- [What you need to do]: Track down every line below that holds "colspan" and copy it.

- [Listed entries]:
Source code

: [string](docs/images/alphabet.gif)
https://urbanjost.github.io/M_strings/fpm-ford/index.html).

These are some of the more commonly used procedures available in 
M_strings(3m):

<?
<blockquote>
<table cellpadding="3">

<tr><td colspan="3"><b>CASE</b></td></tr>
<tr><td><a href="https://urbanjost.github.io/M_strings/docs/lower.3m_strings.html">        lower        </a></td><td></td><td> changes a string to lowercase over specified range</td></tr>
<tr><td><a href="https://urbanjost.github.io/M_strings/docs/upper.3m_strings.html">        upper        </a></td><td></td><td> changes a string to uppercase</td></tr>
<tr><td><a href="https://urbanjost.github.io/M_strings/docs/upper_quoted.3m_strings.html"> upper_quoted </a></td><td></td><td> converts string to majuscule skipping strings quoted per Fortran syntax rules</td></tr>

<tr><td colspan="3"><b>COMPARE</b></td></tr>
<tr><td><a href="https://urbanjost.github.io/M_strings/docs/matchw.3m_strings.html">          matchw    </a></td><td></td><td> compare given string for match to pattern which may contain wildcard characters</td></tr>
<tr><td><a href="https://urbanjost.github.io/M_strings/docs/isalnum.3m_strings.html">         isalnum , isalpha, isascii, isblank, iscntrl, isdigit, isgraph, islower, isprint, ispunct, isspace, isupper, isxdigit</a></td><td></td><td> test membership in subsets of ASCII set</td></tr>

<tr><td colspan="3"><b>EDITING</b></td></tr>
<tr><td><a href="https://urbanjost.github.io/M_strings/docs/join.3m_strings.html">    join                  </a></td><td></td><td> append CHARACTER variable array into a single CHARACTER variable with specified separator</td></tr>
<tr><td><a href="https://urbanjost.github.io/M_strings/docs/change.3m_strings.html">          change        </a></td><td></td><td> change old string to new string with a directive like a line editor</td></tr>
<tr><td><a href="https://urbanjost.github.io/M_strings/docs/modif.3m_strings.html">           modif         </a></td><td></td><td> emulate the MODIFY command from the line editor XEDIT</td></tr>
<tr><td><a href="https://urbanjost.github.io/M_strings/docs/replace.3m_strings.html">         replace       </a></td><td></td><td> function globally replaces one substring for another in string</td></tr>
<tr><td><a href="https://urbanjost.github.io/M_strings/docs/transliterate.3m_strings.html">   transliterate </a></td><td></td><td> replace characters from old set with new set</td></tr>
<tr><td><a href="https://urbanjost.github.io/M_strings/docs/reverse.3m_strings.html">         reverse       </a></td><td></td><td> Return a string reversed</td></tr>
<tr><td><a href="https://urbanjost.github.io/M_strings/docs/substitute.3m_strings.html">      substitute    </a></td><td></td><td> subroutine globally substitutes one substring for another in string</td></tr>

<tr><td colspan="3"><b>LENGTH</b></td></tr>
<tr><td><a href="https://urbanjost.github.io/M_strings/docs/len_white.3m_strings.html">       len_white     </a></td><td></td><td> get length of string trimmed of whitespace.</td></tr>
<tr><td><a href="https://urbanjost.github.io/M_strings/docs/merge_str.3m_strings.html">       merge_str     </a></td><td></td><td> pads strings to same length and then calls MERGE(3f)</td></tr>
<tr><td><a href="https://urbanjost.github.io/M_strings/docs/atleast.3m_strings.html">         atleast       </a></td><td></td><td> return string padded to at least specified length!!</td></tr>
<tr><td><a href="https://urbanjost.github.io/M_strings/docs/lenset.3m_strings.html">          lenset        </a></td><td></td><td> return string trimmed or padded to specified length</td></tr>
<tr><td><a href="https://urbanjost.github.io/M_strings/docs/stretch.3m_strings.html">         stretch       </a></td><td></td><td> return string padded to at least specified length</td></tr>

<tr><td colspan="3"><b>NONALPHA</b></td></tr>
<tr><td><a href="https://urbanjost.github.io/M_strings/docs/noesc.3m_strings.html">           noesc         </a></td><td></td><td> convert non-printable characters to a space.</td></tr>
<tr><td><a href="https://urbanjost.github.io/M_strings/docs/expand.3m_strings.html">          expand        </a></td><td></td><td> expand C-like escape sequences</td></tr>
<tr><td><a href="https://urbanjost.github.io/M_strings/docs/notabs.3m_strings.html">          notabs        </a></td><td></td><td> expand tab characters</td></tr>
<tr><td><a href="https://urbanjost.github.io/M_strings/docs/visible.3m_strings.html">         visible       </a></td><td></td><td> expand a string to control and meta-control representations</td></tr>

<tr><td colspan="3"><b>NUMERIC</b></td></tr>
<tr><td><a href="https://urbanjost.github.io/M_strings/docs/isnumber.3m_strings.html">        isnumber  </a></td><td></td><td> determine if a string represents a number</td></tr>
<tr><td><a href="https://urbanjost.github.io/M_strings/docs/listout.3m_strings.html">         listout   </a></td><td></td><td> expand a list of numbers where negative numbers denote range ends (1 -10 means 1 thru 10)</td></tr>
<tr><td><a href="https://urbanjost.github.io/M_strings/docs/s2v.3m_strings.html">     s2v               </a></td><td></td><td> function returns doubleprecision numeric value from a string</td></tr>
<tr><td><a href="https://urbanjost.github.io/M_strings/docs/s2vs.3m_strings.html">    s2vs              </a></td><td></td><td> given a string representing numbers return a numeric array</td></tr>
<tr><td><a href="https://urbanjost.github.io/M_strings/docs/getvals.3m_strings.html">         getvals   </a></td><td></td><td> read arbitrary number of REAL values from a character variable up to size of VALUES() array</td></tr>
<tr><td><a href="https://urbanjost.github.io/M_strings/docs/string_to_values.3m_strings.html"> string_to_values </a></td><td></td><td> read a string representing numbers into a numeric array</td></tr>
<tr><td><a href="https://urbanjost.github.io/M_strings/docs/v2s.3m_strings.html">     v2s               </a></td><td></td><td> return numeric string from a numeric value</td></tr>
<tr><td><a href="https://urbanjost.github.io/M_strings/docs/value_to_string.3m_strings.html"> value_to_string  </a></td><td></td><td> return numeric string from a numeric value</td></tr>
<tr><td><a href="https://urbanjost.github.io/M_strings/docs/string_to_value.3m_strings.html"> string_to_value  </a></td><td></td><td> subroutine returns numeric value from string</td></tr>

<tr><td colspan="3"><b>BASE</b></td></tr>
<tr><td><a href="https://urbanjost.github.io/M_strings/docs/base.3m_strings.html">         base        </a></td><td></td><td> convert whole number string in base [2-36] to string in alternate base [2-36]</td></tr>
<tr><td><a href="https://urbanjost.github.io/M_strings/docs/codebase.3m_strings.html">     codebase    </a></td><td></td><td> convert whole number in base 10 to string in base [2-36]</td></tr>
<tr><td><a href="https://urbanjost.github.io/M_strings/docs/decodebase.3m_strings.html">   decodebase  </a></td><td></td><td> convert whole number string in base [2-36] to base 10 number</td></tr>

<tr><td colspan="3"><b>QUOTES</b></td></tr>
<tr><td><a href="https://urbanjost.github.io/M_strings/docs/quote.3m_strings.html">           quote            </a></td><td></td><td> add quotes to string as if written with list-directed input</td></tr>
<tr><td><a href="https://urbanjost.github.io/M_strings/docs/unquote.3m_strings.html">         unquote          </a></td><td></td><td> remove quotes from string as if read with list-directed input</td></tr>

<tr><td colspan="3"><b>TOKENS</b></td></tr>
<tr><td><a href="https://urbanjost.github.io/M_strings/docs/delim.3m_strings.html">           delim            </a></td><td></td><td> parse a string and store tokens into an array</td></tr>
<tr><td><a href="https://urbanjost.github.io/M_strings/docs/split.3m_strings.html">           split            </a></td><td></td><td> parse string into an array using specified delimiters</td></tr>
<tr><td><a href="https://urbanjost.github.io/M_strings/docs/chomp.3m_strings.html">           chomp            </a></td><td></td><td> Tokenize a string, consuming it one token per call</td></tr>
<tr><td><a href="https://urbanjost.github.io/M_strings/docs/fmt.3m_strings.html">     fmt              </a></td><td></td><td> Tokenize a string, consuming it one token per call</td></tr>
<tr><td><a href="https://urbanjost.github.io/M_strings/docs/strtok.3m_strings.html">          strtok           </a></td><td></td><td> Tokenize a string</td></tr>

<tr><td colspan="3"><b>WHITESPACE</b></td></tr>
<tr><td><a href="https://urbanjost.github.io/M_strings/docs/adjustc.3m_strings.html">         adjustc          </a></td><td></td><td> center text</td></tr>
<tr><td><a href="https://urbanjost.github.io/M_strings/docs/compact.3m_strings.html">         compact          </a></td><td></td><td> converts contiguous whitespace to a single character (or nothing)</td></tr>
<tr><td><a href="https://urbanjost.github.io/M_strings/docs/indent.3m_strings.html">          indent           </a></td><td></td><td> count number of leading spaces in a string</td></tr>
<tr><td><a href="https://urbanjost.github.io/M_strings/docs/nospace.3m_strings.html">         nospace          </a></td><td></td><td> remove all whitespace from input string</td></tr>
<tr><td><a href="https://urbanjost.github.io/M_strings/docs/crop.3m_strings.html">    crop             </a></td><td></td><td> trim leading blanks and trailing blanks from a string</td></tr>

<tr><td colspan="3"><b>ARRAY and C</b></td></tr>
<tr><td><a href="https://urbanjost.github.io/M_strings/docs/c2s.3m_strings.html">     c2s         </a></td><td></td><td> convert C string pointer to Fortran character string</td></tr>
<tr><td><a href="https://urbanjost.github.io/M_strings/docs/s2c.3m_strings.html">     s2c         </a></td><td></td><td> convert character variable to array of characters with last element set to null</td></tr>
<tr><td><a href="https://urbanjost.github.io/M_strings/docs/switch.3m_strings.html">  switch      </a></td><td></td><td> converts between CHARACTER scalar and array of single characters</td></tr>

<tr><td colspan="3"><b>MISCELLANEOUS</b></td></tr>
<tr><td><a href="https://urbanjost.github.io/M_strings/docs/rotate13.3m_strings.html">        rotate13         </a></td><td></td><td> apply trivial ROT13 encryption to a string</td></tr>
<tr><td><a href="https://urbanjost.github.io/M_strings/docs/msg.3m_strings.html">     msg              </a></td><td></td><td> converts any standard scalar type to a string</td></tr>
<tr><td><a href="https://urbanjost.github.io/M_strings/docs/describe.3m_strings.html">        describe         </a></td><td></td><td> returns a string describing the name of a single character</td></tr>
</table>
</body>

* * *

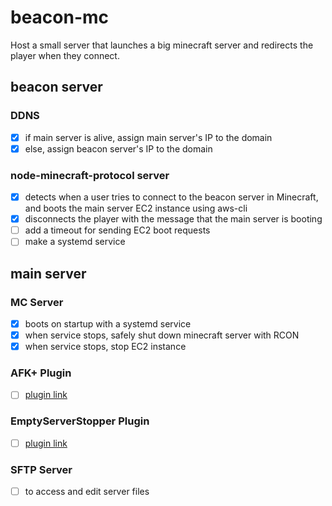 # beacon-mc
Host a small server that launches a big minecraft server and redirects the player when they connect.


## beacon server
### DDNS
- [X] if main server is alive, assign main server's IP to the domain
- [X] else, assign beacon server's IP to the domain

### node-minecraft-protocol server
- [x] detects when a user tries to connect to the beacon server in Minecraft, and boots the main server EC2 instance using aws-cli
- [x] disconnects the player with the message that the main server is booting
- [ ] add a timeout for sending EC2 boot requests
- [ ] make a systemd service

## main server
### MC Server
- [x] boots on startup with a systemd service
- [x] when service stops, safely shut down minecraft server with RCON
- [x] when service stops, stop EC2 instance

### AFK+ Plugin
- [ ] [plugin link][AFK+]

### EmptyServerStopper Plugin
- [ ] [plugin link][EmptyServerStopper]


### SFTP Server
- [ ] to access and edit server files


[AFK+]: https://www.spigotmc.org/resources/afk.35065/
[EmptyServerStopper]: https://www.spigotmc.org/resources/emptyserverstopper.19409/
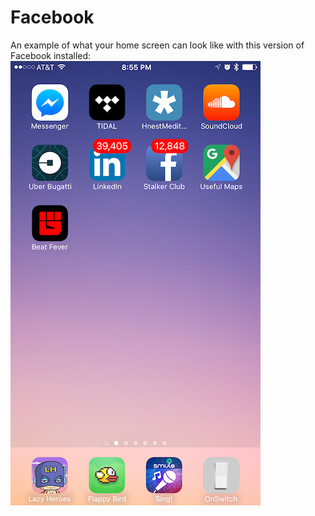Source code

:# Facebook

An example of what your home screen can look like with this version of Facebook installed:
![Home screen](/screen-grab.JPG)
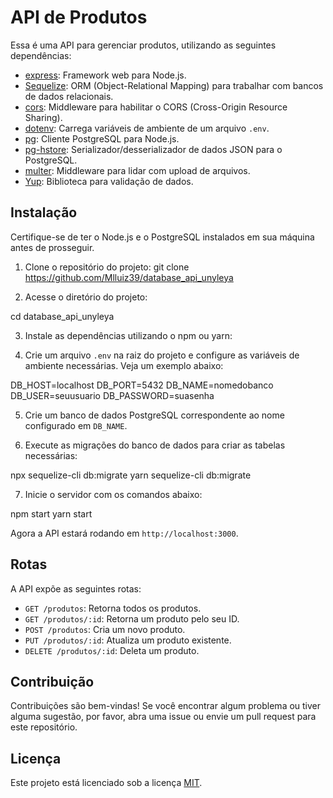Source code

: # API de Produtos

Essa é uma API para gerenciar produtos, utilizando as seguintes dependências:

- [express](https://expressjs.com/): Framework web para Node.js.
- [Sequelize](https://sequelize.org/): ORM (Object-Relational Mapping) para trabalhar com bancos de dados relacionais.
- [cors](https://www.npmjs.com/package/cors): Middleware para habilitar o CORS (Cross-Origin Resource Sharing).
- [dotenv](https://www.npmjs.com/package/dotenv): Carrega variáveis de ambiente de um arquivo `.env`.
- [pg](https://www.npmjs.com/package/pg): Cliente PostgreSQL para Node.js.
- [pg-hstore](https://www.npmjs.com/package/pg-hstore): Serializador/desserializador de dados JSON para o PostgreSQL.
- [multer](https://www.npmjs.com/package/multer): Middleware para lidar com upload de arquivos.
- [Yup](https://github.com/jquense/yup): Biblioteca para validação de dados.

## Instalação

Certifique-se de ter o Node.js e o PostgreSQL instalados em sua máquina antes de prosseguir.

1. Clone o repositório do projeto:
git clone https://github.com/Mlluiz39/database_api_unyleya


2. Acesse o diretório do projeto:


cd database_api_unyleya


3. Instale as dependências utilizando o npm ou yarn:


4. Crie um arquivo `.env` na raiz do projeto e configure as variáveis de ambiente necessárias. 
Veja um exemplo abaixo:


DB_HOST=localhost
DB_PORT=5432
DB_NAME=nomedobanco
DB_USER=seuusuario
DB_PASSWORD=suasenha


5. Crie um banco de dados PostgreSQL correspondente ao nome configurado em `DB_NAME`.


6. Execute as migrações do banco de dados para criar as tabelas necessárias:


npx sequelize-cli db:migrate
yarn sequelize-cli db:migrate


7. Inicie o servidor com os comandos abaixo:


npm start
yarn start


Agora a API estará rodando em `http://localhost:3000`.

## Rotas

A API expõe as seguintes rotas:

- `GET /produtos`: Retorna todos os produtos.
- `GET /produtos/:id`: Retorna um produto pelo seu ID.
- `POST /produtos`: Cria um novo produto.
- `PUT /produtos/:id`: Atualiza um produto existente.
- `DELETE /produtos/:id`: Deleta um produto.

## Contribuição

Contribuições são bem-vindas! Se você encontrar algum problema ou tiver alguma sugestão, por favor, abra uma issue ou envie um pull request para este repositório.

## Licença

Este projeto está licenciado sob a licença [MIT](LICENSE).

--

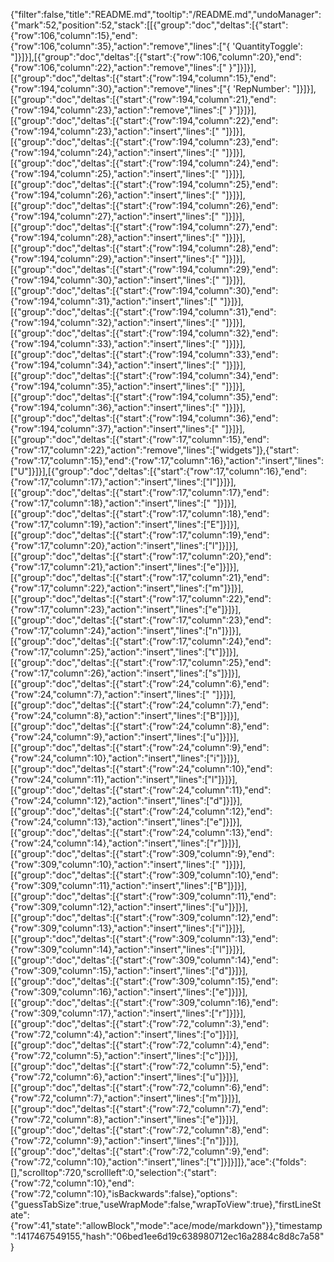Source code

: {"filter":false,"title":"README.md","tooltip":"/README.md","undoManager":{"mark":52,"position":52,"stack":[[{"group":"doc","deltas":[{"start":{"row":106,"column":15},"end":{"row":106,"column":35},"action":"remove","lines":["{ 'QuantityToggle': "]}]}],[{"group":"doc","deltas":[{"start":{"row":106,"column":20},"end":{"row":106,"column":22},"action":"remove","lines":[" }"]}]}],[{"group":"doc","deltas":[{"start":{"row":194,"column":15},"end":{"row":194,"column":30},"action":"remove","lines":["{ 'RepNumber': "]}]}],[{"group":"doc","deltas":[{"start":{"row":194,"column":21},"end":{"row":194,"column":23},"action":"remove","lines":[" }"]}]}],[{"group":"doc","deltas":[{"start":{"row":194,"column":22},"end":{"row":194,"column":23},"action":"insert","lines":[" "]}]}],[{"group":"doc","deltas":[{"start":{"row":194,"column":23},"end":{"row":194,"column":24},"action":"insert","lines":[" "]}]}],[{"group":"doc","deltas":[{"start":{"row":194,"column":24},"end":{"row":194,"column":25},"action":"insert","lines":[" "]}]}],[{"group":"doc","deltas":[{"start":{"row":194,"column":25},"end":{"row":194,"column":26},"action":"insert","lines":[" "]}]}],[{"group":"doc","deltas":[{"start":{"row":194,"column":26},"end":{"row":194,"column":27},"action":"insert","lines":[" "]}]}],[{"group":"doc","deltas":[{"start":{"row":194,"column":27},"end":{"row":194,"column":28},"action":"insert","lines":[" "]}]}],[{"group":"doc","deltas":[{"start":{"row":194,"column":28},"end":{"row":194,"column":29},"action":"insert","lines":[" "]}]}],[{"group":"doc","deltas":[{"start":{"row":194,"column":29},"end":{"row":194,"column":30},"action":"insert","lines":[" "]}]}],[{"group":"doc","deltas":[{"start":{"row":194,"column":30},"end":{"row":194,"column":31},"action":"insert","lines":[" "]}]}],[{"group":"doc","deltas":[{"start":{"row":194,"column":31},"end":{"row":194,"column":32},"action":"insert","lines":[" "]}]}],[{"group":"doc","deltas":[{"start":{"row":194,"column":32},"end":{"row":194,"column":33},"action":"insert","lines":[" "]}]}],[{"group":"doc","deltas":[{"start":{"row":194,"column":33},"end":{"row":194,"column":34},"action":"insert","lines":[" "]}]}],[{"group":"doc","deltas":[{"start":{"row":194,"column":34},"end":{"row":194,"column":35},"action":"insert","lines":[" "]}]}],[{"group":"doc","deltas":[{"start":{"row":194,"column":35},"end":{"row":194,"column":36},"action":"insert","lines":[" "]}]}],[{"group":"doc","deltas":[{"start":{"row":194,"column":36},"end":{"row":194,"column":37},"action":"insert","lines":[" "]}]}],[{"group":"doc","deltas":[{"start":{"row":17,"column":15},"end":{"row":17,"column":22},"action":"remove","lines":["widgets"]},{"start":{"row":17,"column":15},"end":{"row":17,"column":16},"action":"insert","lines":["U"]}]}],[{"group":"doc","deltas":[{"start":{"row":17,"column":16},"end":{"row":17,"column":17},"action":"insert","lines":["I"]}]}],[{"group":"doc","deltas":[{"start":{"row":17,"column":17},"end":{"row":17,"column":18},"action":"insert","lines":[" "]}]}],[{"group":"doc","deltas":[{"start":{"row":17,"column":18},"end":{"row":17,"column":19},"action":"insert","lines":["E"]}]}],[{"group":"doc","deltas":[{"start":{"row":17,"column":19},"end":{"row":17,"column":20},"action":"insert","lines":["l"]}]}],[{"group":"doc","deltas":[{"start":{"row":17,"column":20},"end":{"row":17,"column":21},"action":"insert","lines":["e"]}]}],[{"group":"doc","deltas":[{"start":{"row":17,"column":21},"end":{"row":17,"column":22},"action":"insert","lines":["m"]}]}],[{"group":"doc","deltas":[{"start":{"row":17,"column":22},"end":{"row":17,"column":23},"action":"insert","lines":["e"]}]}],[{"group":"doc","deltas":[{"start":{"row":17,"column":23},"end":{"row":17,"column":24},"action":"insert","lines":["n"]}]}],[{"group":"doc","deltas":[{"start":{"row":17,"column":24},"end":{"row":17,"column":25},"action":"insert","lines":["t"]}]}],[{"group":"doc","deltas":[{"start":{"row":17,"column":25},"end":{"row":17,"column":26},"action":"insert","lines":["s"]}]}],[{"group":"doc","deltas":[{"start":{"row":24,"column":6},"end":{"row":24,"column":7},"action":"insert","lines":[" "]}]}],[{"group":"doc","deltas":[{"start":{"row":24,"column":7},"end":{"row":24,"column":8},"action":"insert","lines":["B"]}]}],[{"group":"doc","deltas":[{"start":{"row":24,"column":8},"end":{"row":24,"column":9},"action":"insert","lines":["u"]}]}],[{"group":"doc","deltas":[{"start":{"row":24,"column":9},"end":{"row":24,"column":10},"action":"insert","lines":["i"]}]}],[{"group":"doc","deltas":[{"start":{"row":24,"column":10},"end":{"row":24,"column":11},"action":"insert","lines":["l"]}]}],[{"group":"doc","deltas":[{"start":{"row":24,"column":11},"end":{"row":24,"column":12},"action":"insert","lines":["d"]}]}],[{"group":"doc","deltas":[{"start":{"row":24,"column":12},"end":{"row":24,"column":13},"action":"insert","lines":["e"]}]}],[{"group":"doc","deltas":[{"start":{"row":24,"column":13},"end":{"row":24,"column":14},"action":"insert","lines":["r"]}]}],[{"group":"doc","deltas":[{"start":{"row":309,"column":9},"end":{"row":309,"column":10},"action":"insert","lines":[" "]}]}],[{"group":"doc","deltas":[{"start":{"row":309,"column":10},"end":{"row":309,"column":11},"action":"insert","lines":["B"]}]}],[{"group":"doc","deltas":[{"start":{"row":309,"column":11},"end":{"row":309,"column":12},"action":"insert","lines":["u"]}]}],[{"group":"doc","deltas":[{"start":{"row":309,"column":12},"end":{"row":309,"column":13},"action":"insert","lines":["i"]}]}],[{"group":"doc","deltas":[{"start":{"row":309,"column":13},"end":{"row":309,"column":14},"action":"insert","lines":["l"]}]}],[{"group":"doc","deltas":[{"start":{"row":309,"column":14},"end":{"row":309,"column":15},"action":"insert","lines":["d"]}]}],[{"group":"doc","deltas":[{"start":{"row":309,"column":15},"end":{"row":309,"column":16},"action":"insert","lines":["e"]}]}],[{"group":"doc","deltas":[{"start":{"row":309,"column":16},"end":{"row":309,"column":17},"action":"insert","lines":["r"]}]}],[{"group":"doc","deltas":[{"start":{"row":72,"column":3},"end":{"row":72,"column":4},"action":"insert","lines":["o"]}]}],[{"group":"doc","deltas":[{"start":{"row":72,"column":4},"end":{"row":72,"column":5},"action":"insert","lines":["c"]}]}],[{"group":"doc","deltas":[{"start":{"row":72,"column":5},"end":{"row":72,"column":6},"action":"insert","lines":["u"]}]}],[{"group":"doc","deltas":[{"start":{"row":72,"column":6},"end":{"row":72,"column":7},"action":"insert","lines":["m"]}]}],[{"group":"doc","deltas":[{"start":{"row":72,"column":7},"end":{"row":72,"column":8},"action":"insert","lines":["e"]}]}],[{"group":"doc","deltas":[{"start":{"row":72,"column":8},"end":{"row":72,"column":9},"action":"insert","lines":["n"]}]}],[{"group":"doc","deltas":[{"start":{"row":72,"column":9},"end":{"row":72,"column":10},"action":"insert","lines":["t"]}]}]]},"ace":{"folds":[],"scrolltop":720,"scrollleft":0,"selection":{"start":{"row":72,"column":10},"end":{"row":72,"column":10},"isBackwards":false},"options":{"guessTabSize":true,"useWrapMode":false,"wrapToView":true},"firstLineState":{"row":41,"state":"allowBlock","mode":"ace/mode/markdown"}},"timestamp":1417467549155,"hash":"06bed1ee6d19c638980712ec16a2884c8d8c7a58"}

- [Result for this exercise]:
<tr><td colspan="3"><b>CASE</b></td></tr>
<tr><td colspan="3"><b>COMPARE</b></td></tr>
<tr><td colspan="3"><b>EDITING</b></td></tr>
<tr><td colspan="3"><b>LENGTH</b></td></tr>
<tr><td colspan="3"><b>NONALPHA</b></td></tr>
<tr><td colspan="3"><b>NUMERIC</b></td></tr>
<tr><td colspan="3"><b>BASE</b></td></tr>
<tr><td colspan="3"><b>QUOTES</b></td></tr>
<tr><td colspan="3"><b>TOKENS</b></td></tr>
<tr><td colspan="3"><b>WHITESPACE</b></td></tr>
<tr><td colspan="3"><b>ARRAY and C</b></td></tr>
<tr><td colspan="3"><b>MISCELLANEOUS</b></td></tr>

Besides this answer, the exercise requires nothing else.